По толпе бойцов скользнул завистливый шепоток:

— Хват, Тихон, знает, чем донять.

— Эх, черниговская, дочь купецкая, подвела ты нас!

А Тихон Ожогин что-то пошептал девушке, бережно усадил ее на траву и, легко идя вприсядку по кругу, ударил пальцами по струнам.

Ах ты, рощица,
Роща темная!
Место тихое
Украмонное!
Для гуляньица —
Словно зелен сад;
Для свиданьица —
Уж какой ты клад…

Девушка снова вступила в пляску.
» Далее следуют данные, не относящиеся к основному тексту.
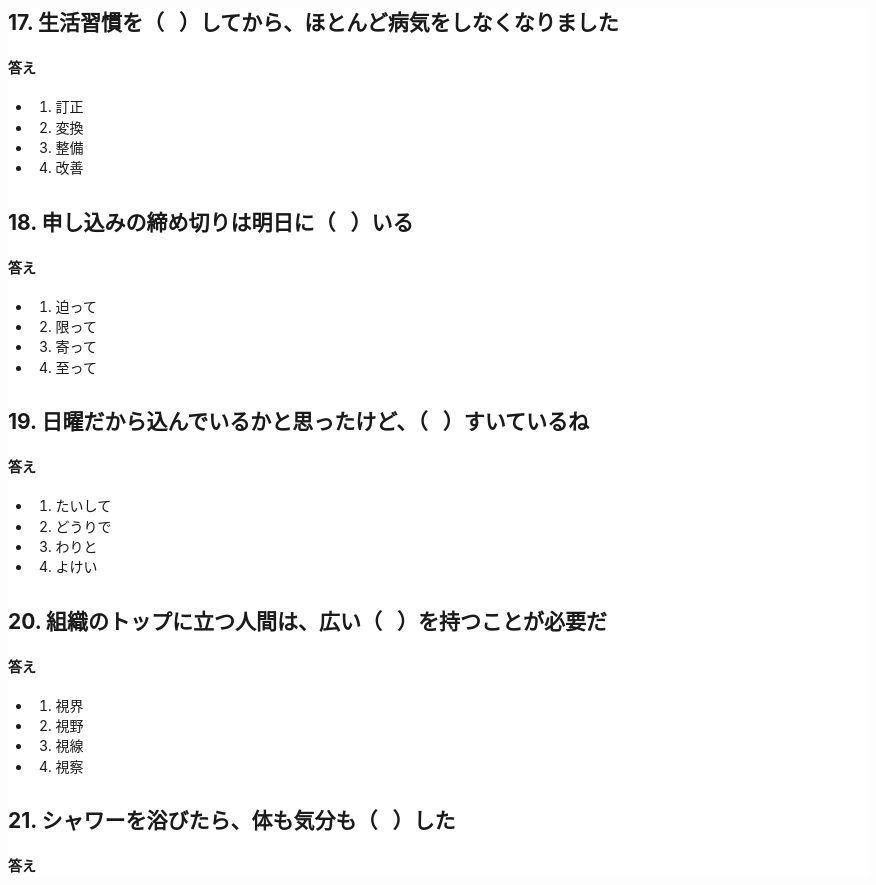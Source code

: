 ## 17. 生活習慣を（   ）してから、ほとんど病気をしなくなりました

#### 答え

- 1) 訂正

- 2) 変換

- 3) 整備

- 4) 改善



## 18. 申し込みの締め切りは明日に（   ）いる

#### 答え

- 1) 迫って

- 2) 限って

- 3) 寄って

- 4) 至って



## 19. 日曜だから込んでいるかと思ったけど、（   ）すいているね

#### 答え

- 1) たいして

- 2) どうりで

- 3) わりと

- 4) よけい



## 20. 組織のトップに立つ人間は、広い（   ）を持つことが必要だ

#### 答え

- 1) 視界

- 2) 視野

- 3) 視線

- 4) 視察



## 21. シャワーを浴びたら、体も気分も（   ）した

#### 答え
И вдруг произошло неожиданное; юбка сползла с пляшущей, и раскрасневшийся юноша-красногвардеец предстал перед партизанами.

— Матиноко!

Хохот покатился по лесу. От него птичьи стаи взмыли в небо, кони запрядали ушами, взлаяли собаки. Смутившийся Тихон пошел к землянке.
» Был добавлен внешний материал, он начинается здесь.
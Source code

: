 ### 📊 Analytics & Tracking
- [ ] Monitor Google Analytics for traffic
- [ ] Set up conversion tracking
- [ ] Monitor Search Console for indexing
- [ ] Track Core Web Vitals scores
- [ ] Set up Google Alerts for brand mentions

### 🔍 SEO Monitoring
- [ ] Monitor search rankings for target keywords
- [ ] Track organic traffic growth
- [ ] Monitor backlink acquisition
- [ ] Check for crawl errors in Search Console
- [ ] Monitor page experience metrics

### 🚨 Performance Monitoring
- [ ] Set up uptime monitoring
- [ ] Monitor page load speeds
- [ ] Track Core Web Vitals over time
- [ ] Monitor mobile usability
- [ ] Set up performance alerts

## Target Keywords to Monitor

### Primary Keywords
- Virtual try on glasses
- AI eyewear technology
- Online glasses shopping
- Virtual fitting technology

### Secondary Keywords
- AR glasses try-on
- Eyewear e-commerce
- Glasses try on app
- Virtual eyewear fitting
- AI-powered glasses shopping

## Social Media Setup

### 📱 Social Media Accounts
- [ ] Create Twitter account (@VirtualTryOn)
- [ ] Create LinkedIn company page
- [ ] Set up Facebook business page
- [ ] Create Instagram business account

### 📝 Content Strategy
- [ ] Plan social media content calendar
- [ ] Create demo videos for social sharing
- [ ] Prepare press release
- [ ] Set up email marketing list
Не без интереса посматривая на продолжающих веселиться партизан, Коваль и Ожогин стали вполголоса разговаривать.

— Людей всех знаешь?

— Наплыв большой, со всех деревень батраки прут.

— Командир должен знать каждого солдата.

Тихон не ответил. Оторвал взгляд от елани, стал кинжалом резать ровные кленовые палочки. И когда на земле выросла целая маленькая поленница, пересчитал их:

— Пятьсот сорок одна. Вот наш отряд.

Он несколько минут сидел не шевелясь, запустив пальцы в русые волосы. Затем не торопясь стал перекладывать одну за другой палочки в сторону.

— Лукьян Журба, Максим Кондратьев, Матвей Матиноко, Михаил Ким, Вася Шило, Афоня Байбор, Данило Чуль, Бубенчик…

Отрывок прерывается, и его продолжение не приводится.